Wracamy z NBA! Philadelphia 76ers - New York Knicks
Siedemdziesiątki Szóstki wracają na własną halę po trzech spotkaniach wyjazdowych z rzędu. Ogólnie na początku sezonu mają bardzo niesprzyjający terminarz, bo aż dziewięć z trzynastu rozegranych spotkań to mecze wyjazdowe. Mimo wszystko potrafią utrzymywać dodatni bilans i dobre piąte miejsce na wschodzie, a to świetna pozycja wyjściowa do ataku wyższych miejsc jak przyjdą serie spotkań domowych, gdzie są niepokonani. Na pewno Brettego Browna cieszy brak kontuzji w zespole i dziś na parkiecie powinniśmy zobaczyć wszystkie gwiazdy z Joelem Embiidem, Benem Simmonsem, Tobiasem Harrisem czy Alem Horfordem na czele. Najważniejsze jest to, że nie bronią jakoś przesadnie mocno, bo dają rywalom rzucić nawet prawie 107 punktów na spotkanie, a to bardzo dobry omen szczególnie, że dziś.
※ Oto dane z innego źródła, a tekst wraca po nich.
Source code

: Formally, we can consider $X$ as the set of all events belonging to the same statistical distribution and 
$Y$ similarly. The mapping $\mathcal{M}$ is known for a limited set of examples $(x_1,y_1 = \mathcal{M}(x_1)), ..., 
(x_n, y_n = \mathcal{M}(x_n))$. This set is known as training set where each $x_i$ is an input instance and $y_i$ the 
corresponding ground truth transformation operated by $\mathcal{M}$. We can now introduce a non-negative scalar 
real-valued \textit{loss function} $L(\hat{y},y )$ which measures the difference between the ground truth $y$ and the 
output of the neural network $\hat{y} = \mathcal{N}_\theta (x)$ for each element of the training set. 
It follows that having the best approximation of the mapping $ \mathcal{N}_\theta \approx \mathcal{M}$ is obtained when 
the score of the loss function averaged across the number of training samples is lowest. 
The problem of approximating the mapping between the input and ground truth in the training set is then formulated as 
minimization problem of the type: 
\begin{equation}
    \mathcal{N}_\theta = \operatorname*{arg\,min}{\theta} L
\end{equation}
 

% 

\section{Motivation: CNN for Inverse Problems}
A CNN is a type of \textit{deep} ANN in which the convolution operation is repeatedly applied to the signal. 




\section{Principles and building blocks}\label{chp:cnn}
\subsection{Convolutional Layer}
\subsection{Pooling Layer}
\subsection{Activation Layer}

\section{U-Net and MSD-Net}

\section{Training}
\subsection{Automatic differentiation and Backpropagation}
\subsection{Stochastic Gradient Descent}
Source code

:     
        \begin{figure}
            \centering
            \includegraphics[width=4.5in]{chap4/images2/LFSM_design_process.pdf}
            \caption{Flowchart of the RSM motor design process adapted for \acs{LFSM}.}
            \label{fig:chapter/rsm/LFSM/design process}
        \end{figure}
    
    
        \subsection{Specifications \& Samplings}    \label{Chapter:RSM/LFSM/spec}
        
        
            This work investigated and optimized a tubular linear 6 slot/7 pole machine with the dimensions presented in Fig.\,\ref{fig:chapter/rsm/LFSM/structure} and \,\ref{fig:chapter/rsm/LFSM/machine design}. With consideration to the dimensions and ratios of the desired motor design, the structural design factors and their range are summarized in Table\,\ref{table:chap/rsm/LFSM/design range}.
Przyjeżdża obecnie najgorsza ofensywna ekipa w lidze, bo NYK na ten moment rzuca niecałe 102 punkty na spotkanie. David Fizdale może czuć się rozczarowany, bo przed sezonem wszystko wskazywało, że będą mieć jedynkę w drafcie i Ziona Williamsona w swoich szeregach oraz prawdopodobnie Kevina Duranta, a jak co roku NYK zostało na lodzie z RJ Barrettem, Marcusem Morrisem, Tajem Gibsonem i Juliusem Randle. Pocieszające jest to, że mają naprawdę młody skład i bardzo dużo miejsca w salary cup, więc miejsce do trejdowania jest, ale ten sezon to niestety kolejne tankowanie i liczenie na 1 pick kolejnego draftu. Nie można im odebrać jednak prawa do wygrywania, bo potrafili w tym sezonie dwukrotnie sprawić niespodziankę z Mavericks, a i pokonali Cavs czy Bulls. Średnia punktowa w ich meczach nie przekracza na tę chwilę 210, ale mają dużo spotkań z ekipami grającymi bardzo wolno, jak Magic, Celtics, Bulls, Hornets, czy wcześniej wspominanych Mavs. Z bardzo podkręcającymi tempo Nets, czy Spurs ich spotkania kończyły się 222 i 231 punktami, a więc łatwymi overami na tę linię.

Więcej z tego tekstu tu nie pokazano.